Saturday, January 26, 2013

“The Sessions”: Why Avert Your Eyes?

The Best-Picture nominators overlooked “The Sessions,” as did many moviegoers, but I couldn’t take my eyes off it.

It’s the film in which the remarkable, lovely-in-all-ways, Oscar-nominated Helen Hunt, 49, plays sexual surrogate to a disabled man confined 20 hours a day in an iron lung because of childhood polio. He is embodied brilliantly by John Hawkes. “The Sessions” is based on the real-life account of poet Mark O’Brien, who wrote about his experiences with Cheryl Cohen-Greene in an essay, “On Seeing a Sex Surrogate,” which I have not read.

I was unaware seeing the film last night at the local art house—my brother invited me while Katie and her sister were having an at-home pajama party watching “Beasts of the Southern Wild” on pay-per-view—that it is based on a true story. There is much that seems cooked up about these “Sessions.” Especially William H. Macy in the role of a long-haired, slack-faced, flummoxed but resilient Catholic priest consulted by O’Brien about the morality of hiring a surrogate. O’Brien is a devout Catholic who wakes up each morning in his iron lung facing and talking to a picture of the Immaculate Heart of Mary.

“I take sex seriously,” O’Brien says early on, as every serious Catholic does. Thirty-eight and approaching what he calls his use-by date, he is a virgin, though capable of achieving an erection and hungry for love. Wondering what the Church would say about his experiencing physical intimacy with a surrogate, the disabled man is wheeled on a gurney into private talks with Father Brendan. The priest listens, grimaces at the complexity of the questions, prays to Our Lord, then says to O’Brien, “I think He’ll give you a pass on this one.” Whereupon, overcoming stage fright, O’Brien hires Hunt and the two hit it off.

I bet there’s no chapter covering all these topics in the Catechism of the Catholic Church, which I am working my way through, or The Theology of the Body, which I have not read. But there are many things Catholic, or at least catholic, about this compelling movie.

It does take sex seriously—as a sacramental act one considers and undertakes thoughtfully, with the deepest possible respect for one’s partner. A surrogate is not a prostitute, Cheryl assures Mark during their first session. He is quicker to pay her than she is to accept payment.

The human body is treated as a beautiful gift here. Hunt, who let’s just say must have had some pretty top-quality “work” done,” appears fully naked, yet completely dignified. And in a powerful scene near the end, she brings a full-length mirror to the final session so that Mark can see himself entire. Throughout the film, it is hard to escape the sense that his gaunt, wracked body is meant to remind us of Christ naked on the Cross.

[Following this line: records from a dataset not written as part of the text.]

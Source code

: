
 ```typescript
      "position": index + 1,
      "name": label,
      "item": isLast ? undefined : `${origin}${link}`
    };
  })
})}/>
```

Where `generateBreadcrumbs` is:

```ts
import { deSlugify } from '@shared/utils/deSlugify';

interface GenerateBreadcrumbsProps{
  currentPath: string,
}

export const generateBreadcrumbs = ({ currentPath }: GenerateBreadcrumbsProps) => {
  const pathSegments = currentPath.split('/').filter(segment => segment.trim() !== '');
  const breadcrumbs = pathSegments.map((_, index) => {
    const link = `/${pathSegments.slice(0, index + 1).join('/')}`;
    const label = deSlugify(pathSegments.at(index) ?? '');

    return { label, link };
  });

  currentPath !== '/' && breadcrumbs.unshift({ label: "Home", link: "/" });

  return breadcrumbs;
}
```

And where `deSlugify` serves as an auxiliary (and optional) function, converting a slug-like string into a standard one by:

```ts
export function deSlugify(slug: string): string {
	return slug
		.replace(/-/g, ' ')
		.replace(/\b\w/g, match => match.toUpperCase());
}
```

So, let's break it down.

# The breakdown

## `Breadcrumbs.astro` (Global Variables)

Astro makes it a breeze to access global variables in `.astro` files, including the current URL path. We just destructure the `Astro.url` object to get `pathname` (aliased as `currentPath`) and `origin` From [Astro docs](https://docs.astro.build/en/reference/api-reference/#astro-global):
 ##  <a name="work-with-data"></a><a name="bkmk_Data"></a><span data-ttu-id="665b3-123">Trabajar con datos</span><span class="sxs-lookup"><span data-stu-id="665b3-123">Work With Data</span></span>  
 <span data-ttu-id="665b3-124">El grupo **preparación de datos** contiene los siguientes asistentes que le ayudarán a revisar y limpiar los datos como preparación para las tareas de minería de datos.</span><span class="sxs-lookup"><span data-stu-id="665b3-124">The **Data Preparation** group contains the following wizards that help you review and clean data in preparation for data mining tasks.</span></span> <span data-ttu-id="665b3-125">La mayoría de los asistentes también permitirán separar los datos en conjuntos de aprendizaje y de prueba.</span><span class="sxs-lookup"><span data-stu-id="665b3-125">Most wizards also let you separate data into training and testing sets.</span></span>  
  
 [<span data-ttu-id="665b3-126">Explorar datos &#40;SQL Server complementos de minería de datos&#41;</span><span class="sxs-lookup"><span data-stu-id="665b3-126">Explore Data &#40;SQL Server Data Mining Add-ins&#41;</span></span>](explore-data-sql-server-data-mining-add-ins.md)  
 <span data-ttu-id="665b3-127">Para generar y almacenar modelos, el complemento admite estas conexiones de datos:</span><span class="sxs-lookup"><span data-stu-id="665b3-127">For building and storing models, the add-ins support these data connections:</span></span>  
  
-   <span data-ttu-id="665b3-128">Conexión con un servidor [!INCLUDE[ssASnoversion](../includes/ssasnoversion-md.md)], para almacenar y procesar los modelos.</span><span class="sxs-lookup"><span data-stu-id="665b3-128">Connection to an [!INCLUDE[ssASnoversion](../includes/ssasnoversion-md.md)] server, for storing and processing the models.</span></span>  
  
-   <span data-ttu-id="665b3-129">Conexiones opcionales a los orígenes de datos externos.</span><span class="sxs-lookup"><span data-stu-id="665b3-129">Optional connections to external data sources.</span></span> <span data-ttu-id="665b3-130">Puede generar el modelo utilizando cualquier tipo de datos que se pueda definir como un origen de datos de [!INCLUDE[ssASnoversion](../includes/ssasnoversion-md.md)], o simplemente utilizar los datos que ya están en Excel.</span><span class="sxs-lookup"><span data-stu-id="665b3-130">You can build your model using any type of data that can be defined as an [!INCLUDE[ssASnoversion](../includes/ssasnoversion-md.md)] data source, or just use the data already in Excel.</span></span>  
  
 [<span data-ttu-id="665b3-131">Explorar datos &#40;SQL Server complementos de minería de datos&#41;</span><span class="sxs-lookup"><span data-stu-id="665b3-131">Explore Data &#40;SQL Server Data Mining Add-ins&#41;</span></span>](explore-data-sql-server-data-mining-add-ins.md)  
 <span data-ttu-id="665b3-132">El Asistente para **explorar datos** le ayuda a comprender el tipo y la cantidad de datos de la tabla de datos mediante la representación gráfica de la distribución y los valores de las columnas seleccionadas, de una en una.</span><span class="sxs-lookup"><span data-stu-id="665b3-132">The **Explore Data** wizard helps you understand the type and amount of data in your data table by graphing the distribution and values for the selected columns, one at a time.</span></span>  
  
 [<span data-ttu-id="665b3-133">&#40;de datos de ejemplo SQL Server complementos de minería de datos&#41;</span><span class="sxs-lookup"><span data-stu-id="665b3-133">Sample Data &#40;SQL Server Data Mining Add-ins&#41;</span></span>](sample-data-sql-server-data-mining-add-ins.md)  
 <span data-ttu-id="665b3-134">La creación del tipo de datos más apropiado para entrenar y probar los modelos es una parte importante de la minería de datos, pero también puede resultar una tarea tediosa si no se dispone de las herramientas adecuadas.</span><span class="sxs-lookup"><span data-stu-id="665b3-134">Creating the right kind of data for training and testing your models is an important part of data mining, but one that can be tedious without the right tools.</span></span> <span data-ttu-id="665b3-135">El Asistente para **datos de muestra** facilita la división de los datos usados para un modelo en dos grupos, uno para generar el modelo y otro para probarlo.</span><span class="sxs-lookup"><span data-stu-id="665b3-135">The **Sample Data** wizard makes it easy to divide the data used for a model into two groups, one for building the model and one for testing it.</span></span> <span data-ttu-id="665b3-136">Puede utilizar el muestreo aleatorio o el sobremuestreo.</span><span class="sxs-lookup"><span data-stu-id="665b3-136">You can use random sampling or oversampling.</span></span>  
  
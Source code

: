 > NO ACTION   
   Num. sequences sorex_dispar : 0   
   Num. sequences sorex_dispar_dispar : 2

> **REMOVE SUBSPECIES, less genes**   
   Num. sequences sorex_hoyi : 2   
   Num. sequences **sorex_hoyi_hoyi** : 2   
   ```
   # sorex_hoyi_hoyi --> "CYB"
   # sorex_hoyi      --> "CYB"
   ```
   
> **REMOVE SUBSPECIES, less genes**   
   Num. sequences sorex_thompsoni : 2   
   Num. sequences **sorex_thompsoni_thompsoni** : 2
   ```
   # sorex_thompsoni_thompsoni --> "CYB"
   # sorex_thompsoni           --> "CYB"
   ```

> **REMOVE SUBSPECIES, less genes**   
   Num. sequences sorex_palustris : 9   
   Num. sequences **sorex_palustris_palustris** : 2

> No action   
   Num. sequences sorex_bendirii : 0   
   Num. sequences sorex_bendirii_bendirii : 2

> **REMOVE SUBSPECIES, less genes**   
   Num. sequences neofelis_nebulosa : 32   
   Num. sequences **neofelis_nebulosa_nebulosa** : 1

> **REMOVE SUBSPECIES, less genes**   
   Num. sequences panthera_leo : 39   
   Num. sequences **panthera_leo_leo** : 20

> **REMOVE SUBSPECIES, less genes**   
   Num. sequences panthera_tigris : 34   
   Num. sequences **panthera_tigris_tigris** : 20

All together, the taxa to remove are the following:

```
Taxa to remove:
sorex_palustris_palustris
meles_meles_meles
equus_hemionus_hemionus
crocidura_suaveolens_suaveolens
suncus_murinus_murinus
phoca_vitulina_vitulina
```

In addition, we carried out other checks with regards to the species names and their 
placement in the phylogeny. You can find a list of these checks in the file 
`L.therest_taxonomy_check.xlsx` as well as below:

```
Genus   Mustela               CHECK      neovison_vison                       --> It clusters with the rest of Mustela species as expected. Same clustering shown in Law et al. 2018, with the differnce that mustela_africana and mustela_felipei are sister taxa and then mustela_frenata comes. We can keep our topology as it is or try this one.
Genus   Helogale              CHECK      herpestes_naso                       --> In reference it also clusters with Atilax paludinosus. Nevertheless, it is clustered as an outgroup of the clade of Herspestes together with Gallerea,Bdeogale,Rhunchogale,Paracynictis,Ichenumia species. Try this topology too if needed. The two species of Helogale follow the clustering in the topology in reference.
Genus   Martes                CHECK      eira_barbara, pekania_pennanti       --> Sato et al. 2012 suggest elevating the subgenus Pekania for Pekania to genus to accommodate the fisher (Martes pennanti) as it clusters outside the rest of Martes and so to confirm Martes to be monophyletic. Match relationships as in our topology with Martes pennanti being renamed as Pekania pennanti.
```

Remarkably, this movie’s portrayal of Father Brendan is likely to raise more eyebrows among Catholics (“Would my priest be so accepting of this approach?”) than among non- or anti-Catholics, who are likely to find no grounds here to fault Church “teaching,” if that’s what it is. Longer-haired than most priests and not necessarily more open-hearted than “liberal,” Macy’s is a weird, warm, wonderful portrayal.

The most doctrinaire Catholics will probably want to avoid these “Sessions,” and no home-schooling parent will be showing it on DVD, but others open to the mystery of love and the human heart may find their own hearts moved. I leaned forward in my seat during most of the two hours, not with prurience but more like in prayer.